Josh Freeman’s fascinating new HEPI Policy Note produced in association with Kortext found that more than half of students have used generative AI for assessments. The note, packed full of information about the amazing opportunity afforded by AI, suggested that despite the headline, fewer than 5% of students ‘are likely to’ have used AI to cheat – basing this on students’ own reporting.
The wide and generally balanced media commentary focused on this ‘more than half’ statistic, but primarily in a tone of academic curiosity more than indignation – doubtless reassured by the assertion ‘fewer than 5%’ are likely to have used it to cheat.
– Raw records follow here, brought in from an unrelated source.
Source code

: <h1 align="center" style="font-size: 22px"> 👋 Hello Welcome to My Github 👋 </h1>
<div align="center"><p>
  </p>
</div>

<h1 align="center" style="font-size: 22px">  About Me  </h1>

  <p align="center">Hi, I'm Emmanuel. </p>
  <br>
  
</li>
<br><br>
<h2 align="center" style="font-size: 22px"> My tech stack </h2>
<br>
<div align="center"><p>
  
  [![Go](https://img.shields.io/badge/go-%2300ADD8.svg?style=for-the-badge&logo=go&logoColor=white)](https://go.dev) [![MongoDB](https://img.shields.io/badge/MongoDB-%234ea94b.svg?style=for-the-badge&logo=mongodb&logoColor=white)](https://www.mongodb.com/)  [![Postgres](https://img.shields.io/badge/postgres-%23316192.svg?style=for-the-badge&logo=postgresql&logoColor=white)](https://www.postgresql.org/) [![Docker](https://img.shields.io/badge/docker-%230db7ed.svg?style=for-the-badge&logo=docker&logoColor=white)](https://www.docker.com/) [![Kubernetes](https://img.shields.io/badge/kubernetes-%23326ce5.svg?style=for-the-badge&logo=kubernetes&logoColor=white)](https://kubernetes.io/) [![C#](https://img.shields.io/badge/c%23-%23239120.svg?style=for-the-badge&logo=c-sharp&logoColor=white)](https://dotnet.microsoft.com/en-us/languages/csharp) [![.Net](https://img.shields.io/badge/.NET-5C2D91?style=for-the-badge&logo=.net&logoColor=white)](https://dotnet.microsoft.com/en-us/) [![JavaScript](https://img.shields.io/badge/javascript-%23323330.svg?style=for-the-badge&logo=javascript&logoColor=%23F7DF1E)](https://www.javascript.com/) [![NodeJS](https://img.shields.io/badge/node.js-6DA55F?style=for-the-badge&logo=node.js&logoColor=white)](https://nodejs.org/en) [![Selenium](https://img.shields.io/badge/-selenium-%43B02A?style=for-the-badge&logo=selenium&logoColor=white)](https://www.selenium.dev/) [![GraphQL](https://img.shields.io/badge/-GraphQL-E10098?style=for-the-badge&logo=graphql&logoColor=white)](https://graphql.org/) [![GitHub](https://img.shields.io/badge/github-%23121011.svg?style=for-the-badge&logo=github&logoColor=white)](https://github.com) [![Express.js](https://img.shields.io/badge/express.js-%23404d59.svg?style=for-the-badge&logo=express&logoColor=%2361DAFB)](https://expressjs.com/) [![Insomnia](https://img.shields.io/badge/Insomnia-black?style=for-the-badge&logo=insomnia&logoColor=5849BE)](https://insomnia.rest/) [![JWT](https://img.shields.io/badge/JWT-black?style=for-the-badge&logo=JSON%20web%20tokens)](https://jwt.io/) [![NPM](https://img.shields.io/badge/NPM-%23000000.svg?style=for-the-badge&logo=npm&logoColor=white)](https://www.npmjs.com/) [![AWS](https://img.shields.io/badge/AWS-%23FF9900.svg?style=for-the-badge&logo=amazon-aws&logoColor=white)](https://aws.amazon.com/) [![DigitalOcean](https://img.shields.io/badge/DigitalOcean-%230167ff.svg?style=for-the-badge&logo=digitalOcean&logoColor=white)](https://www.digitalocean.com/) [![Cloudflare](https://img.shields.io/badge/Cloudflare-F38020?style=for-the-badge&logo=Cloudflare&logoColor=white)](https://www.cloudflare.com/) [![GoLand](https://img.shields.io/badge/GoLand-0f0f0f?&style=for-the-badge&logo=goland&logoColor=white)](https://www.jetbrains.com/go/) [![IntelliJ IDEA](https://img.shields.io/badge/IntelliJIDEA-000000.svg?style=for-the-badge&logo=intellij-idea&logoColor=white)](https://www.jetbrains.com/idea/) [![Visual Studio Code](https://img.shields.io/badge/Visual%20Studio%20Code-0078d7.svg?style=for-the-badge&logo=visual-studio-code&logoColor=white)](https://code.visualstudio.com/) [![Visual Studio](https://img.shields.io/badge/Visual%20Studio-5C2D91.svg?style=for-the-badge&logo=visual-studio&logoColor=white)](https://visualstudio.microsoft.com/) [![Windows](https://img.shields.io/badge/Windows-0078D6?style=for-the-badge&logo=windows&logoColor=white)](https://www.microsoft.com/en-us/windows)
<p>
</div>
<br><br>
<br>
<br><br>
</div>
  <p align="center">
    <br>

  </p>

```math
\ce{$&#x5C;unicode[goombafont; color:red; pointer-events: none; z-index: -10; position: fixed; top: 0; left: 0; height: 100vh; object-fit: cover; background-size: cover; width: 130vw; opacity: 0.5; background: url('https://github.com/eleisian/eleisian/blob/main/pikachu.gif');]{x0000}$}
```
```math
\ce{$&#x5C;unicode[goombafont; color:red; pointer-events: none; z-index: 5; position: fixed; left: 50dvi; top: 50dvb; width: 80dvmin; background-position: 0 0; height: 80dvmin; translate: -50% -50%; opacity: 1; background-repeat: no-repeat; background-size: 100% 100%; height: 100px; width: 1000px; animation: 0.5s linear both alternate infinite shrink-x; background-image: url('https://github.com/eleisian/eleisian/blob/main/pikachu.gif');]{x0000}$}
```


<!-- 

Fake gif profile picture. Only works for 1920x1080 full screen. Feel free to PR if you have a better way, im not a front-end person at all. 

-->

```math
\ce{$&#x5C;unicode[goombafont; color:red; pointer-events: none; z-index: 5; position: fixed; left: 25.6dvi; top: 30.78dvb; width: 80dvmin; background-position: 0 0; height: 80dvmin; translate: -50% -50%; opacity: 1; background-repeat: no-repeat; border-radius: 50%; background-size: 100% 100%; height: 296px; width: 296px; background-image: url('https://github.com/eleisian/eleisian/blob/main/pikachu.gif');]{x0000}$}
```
Of course, there is no reliable way to know whether AI has been used to cheat, because systems cannot detect it reliably, and cheating is a major problem even when the numbers are small. You only need to see media coverage if an A level paper is leaked to understand how public confidence is affected by cheating and to look at social media to see the fury among students. Because of the way that grades are maintained (to avoid grade inflation), if some people achieve better grades than they earned, others will probably achieve worse grades than they earned. And if some people believe that cheating works, others will follow – they will feel compelled to.
Some say this doesn’t matter because too much is made of assessments, and employers don’t value the things assessments measure. They have a case (there’s a much bigger debate to be had about what can be reliably measured by assessments) but are missing the point. Assessments are used to grade and award the degrees which are a proxy for what has been learned. Degrees help people get good jobs. If it is no longer necessary to acquire know-how about a subject (other than how to prompt a machine to answer questions), why bother learning and what is the degree worth? These are obviously questions of existential importance to universities.